● **Given data**
━━━━━━━━

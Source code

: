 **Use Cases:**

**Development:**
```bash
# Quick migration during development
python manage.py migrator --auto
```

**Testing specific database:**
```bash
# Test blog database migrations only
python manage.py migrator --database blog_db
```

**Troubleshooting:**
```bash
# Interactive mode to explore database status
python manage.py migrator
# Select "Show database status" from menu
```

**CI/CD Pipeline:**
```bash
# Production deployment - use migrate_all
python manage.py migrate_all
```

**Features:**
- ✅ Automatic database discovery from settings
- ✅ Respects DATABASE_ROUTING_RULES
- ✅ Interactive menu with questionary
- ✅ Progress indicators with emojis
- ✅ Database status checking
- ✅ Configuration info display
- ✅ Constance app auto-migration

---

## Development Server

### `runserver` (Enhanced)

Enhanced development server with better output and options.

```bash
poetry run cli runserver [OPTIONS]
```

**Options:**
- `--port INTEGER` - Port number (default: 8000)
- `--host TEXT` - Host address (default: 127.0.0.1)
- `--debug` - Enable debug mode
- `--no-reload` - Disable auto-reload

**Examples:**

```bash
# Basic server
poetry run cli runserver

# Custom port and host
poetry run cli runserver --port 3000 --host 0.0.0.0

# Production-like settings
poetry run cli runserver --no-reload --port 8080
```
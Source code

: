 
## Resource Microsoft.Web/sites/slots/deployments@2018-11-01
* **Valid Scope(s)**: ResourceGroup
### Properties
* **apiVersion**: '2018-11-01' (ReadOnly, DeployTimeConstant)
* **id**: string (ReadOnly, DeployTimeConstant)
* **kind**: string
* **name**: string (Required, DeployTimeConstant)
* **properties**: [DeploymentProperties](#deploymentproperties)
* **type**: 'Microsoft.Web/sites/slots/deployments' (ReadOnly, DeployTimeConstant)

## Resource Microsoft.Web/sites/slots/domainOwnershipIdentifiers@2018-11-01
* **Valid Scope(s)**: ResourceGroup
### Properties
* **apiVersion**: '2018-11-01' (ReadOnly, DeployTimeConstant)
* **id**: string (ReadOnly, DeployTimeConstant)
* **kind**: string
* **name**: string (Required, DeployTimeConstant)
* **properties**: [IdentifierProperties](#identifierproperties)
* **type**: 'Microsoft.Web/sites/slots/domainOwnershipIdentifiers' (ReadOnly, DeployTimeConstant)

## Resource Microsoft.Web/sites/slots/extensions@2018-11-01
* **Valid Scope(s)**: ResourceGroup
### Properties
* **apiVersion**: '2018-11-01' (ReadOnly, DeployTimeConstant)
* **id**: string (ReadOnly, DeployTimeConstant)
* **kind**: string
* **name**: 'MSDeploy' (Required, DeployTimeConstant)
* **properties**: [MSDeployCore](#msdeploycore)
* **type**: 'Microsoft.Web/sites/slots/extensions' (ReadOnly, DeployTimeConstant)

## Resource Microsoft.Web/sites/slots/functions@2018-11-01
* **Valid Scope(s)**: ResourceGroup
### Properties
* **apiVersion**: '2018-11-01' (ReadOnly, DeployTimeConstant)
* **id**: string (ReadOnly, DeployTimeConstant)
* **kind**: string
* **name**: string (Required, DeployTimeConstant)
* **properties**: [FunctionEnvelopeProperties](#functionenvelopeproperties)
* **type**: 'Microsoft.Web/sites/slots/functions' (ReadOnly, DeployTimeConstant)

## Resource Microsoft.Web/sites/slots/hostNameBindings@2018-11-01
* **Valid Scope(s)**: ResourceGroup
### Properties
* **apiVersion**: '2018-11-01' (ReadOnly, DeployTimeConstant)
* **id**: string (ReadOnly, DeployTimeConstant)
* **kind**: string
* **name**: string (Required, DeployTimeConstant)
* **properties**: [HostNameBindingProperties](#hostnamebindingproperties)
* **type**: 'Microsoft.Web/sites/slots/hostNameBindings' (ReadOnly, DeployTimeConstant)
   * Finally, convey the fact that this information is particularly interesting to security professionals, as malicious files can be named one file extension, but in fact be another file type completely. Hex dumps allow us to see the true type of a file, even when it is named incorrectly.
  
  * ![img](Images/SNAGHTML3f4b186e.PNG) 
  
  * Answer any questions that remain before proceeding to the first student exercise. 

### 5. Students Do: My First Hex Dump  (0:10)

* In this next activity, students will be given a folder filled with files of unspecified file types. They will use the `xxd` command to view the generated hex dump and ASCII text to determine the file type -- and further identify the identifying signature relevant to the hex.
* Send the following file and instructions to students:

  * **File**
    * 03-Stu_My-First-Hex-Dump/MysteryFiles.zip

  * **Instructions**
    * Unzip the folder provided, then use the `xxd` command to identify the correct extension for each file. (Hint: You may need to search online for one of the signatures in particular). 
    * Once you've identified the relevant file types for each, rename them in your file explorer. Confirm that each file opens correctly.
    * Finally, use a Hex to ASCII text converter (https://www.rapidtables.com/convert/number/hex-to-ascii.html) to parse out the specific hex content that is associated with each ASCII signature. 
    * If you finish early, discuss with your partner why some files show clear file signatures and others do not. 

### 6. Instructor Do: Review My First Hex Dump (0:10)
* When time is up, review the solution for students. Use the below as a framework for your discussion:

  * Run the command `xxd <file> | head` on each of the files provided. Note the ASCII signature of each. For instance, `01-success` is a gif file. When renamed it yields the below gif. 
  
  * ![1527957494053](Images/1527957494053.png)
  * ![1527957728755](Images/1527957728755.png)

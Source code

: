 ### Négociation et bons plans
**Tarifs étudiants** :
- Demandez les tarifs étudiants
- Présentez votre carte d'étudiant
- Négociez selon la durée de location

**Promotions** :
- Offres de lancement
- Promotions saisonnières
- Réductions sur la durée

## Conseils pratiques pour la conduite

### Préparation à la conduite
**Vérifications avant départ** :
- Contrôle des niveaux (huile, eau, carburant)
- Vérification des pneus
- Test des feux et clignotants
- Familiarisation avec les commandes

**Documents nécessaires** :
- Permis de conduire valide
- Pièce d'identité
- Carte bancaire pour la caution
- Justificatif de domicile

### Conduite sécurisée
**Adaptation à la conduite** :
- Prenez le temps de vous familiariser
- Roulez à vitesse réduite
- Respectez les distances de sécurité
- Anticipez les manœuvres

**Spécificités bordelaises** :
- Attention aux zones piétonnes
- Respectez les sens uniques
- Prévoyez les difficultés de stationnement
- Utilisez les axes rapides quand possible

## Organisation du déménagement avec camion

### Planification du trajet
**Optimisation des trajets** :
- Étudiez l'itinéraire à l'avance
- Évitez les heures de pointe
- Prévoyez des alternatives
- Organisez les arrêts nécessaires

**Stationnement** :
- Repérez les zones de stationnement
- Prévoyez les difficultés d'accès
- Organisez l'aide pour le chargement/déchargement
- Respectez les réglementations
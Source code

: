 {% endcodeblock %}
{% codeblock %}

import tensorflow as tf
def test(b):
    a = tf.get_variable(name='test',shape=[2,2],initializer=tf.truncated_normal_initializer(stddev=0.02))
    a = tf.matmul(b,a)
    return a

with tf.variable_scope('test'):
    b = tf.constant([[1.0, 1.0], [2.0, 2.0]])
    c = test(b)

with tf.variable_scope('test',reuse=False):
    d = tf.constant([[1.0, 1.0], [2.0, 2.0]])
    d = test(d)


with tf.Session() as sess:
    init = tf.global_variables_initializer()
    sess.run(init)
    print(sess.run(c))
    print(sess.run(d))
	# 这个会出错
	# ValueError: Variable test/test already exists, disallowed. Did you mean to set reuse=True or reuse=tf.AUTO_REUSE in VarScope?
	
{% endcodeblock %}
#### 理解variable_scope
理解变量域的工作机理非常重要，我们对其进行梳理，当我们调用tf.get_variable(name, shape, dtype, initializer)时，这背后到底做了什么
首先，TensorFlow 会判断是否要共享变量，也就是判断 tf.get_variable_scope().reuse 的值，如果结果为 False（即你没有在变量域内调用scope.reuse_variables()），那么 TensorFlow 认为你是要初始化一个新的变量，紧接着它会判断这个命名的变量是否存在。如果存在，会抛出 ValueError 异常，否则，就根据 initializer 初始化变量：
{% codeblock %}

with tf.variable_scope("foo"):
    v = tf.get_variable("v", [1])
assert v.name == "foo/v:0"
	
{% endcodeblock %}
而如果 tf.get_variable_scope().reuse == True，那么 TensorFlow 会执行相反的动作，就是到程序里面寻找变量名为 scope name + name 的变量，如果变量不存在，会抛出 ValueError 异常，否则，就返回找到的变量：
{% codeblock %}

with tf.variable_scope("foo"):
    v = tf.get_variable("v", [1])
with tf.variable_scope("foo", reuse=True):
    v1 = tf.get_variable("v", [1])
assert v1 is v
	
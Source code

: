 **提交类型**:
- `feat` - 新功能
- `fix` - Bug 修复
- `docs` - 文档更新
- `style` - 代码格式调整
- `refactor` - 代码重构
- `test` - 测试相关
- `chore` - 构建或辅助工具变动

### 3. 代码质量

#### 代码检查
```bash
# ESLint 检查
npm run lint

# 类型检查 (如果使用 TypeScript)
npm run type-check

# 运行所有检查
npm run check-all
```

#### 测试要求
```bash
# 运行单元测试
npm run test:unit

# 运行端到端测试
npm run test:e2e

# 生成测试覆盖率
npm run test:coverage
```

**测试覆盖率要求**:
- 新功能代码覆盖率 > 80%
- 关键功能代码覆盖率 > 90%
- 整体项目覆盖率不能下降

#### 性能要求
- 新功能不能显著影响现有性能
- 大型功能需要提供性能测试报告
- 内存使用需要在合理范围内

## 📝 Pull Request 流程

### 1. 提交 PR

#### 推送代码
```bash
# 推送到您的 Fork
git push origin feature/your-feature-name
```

━━━━━━━━

● **What needs to be done**
In the material above, find the line containing "- Étudiez l'itinéraire à l'avance" and the line containing "c = test(b)", then write out exactly those two lines and every line between them, and nothing more.

● **Result**
- Étudiez l'itinéraire à l'avance
- Évitez les heures de pointe
- Prévoyez des alternatives
- Organisez les arrêts nécessaires

**Stationnement** :
- Repérez les zones de stationnement
- Prévoyez les difficultés d'accès
- Organisez l'aide pour le chargement/déchargement
- Respectez les réglementations
Source code

: {% endcodeblock %}
{% codeblock %}

import tensorflow as tf
def test(b):
    a = tf.get_variable(name='test',shape=[2,2],initializer=tf.truncated_normal_initializer(stddev=0.02))
    a = tf.matmul(b,a)
    return a

with tf.variable_scope('test'):
    b = tf.constant([[1.0, 1.0], [2.0, 2.0]])
    c = test(b)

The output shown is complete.